Lebih jauh, masih banyak aparat desa yang belum sepenuhnya memahami mekanisme pengelolaan dana desa sesuai peraturan perundang-undangan. Minimnya pelatihan teknis, lemahnya kapasitas perencanaan, dan ketergantungan pada pihak ketiga menjadi faktor penghambat efektivitas penyerapan anggaran.
Sekretaris Dinas Pemberdayaan Masyarakat dan Desa (DPMD) Jawa Barat, Pupun, menekankan pentingnya pencairan dana desa sesuai usulan awal, agar program-program prioritas benar-benar menjawab kebutuhan warga. Namun hingga pertengahan tahun ini, realisasi pencairan dana desa dari provinsi masih nihil, karena belum turunnya instruksi resmi dari pusat.
Ancaman dari Oknum-Ormas dan Wartawan Abal-Abal
Tak kalah mencemaskan, banyak kepala desa yang mengeluhkan tekanan dari oknum yang mengatasnamakan ormas maupun media. Modusnya beragam: dari permintaan data, intervensi proyek, hingga intimidasi terselubung. Fenomena ini memperburuk iklim pemerintahan desa yang sedang berbenah menuju tata kelola yang akuntabel.
Kepala desa dan perangkatnya menjadi rentan, apalagi bila tidak memiliki pemahaman hukum dan kemampuan komunikasi publik yang baik. Dalam banyak kasus, perangkat desa justru memilih diam karena khawatir tekanan tersebut berujung pada pelaporan hukum, meski tanpa dasar.
Solusi: Pendampingan Hukum dan Penguatan Publikasi
Situasi ini mengharuskan adanya pendampingan hukum yang sistematis dan berkelanjutan.
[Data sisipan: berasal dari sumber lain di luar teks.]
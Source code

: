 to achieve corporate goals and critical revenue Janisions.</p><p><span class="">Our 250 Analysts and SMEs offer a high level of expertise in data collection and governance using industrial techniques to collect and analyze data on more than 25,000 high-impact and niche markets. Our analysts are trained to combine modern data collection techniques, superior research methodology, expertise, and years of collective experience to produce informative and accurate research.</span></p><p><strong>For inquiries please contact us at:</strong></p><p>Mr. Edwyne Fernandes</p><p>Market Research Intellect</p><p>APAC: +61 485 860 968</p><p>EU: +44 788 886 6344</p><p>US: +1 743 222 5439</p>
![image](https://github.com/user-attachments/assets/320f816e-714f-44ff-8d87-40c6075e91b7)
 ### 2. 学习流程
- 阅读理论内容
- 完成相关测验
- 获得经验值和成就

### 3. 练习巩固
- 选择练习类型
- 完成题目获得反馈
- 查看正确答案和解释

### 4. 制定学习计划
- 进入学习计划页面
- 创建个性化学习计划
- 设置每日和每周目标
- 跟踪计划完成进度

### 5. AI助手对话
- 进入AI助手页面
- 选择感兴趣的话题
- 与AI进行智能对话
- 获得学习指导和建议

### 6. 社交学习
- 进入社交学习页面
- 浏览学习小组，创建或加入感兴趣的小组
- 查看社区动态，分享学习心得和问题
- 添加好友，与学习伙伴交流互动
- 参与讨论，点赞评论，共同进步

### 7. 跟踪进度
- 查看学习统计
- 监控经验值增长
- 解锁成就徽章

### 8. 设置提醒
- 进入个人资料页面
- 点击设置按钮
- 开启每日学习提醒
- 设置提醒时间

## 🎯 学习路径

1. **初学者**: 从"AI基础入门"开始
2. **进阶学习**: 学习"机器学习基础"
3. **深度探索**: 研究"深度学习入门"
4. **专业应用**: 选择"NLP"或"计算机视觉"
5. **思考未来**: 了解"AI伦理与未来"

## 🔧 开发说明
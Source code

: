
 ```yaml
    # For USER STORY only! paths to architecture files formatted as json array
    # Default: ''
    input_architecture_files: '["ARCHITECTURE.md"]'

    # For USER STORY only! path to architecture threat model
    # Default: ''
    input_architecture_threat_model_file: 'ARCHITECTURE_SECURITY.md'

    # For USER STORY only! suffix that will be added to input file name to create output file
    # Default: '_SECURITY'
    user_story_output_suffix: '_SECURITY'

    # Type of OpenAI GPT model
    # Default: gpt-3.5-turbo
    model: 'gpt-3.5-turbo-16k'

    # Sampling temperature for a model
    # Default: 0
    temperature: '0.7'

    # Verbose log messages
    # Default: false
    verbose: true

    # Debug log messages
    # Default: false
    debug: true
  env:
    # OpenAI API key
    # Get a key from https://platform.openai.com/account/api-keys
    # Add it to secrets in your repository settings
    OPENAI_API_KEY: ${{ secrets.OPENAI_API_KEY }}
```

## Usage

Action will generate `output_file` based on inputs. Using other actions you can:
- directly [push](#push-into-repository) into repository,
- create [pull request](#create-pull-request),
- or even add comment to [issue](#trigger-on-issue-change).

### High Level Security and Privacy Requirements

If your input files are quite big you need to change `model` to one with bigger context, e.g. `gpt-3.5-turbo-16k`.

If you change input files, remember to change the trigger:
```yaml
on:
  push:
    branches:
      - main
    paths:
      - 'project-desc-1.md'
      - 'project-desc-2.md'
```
Pendampingan hukum tidak hanya saat desa menghadapi masalah, tetapi juga sejak perencanaan anggaran hingga pelaporan. Dengan begitu, perangkat desa lebih percaya diri menjalankan tugasnya dan mampu membedakan mana kontrol sosial yang sehat, dan mana tekanan berkedok jurnalisme.
Selain itu, publikasi dan komunikasi program desa perlu ditingkatkan. Kehadiran Humas di tingkat desa, penggunaan media sosial resmi, dan keterbukaan data anggaran dapat menjadi benteng transparansi sekaligus membangun kepercayaan publik.
Dinas Pemberdayaan Masyarakat dan Desa Jawa Barat telah menjalin sinergi dengan program SIO (Sistem Informasi Online) BUMDes dan Sekolah Bisnis Desa yang telah melahirkan lebih dari 500 alumni. Langkah ini patut diapresiasi sebagai upaya membangun kapasitas ekonomi desa berbasis potensi lokal.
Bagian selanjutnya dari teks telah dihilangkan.